• _DATA EXTRACTS_
-*-

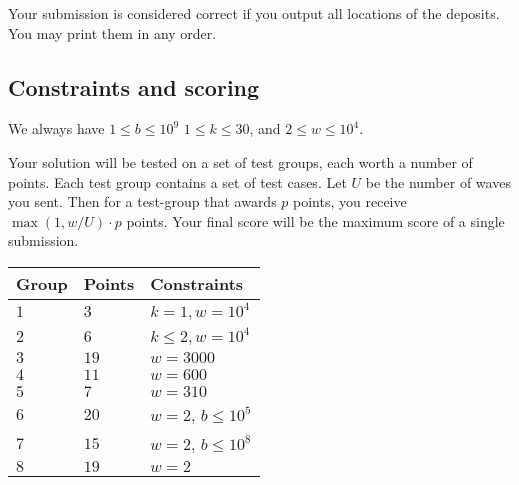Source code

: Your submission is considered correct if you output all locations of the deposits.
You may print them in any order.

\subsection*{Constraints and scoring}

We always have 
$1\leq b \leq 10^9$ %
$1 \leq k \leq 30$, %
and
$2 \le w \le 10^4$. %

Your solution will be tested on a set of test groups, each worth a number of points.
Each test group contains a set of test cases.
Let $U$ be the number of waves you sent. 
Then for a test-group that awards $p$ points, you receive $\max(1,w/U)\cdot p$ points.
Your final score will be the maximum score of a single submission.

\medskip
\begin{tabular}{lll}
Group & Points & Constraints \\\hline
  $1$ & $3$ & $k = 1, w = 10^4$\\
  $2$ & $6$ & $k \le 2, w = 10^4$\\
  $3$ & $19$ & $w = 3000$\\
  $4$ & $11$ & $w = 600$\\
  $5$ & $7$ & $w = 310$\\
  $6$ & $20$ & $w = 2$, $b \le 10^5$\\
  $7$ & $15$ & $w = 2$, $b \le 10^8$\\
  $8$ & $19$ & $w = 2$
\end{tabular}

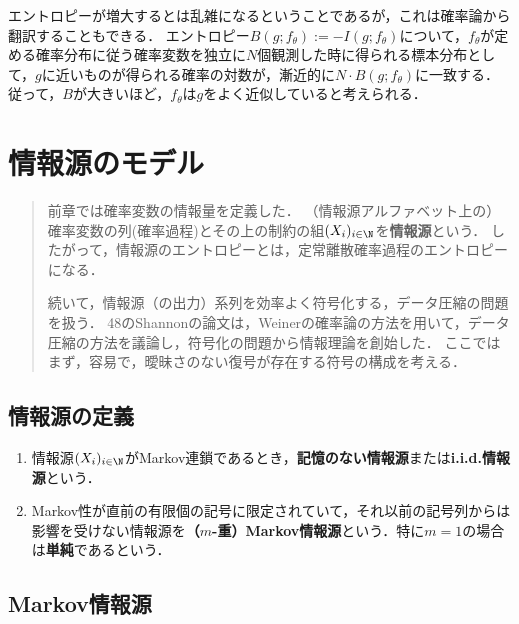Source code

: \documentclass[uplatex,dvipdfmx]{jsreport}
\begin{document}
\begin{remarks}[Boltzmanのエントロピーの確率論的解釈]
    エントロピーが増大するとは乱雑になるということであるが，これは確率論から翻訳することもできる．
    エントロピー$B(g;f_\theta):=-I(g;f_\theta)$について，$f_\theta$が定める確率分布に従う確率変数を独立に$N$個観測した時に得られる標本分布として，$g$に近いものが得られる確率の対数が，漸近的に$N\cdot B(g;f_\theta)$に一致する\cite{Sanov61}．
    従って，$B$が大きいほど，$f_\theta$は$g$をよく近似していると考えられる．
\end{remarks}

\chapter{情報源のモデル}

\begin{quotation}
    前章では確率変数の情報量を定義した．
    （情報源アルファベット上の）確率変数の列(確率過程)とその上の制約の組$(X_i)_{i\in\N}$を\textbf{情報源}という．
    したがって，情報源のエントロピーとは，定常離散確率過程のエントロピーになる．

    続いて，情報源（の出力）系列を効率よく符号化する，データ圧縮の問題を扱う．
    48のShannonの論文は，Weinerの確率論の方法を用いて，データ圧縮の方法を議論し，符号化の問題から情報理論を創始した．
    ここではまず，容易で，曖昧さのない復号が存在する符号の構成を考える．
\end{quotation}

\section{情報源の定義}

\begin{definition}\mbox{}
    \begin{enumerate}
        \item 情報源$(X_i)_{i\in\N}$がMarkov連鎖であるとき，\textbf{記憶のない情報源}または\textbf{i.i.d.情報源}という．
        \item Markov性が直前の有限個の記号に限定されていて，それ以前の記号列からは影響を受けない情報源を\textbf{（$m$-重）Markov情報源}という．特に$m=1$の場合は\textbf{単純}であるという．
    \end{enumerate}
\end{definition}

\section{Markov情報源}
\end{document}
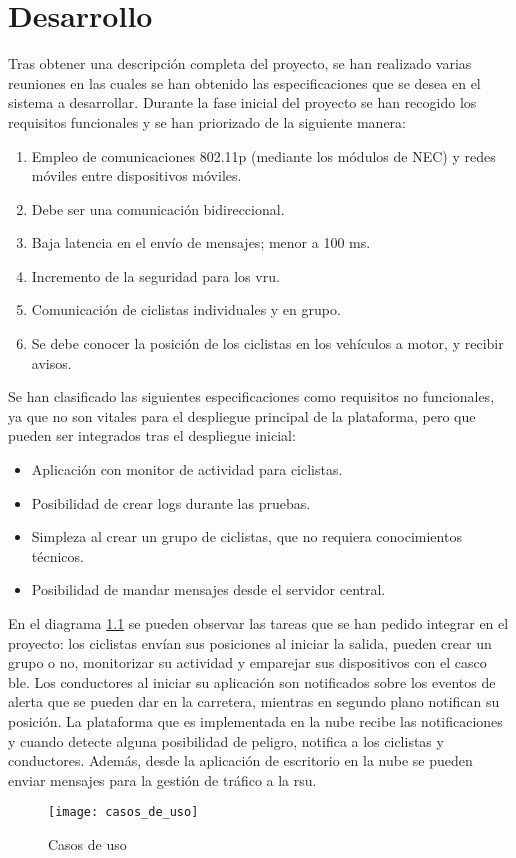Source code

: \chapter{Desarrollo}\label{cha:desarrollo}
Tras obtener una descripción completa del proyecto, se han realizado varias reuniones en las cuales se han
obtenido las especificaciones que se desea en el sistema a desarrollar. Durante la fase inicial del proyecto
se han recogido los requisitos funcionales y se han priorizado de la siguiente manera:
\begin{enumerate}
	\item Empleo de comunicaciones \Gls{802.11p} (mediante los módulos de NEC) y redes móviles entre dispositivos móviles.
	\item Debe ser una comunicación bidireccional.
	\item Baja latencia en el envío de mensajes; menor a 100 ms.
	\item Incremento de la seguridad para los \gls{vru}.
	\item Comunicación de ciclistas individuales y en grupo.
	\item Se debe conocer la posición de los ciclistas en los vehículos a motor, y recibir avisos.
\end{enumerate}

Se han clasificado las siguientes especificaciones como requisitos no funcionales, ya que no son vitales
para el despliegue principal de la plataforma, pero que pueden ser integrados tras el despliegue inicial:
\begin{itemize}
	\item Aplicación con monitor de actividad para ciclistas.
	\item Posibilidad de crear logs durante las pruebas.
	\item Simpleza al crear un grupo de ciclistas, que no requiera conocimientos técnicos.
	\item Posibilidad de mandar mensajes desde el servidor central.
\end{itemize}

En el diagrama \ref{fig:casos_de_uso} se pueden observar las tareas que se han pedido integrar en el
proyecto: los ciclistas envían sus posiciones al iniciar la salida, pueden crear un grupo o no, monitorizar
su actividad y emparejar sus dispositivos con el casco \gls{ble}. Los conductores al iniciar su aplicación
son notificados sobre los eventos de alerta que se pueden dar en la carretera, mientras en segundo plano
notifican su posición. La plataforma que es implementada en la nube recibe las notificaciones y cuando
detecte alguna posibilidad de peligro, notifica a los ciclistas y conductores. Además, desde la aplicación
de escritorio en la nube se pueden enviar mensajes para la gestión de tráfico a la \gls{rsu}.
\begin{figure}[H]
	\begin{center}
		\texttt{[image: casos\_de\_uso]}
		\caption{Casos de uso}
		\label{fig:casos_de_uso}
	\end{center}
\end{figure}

-*-

• _TASK ITEM_
What is needed is the exact run of lines from the start of the data through the line with "Then for a test-group", both ends included, minus the pictures.

• _EXERCISE RESULT_
Source code

: Your submission is considered correct if you output all locations of the deposits.
You may print them in any order.

\subsection*{Constraints and scoring}

We always have 
$1\leq b \leq 10^9$ %
$1 \leq k \leq 30$, %
and
$2 \le w \le 10^4$. %

Your solution will be tested on a set of test groups, each worth a number of points.
Each test group contains a set of test cases.
Let $U$ be the number of waves you sent. 
Then for a test-group that awards $p$ points, you receive $\max(1,w/U)\cdot p$ points.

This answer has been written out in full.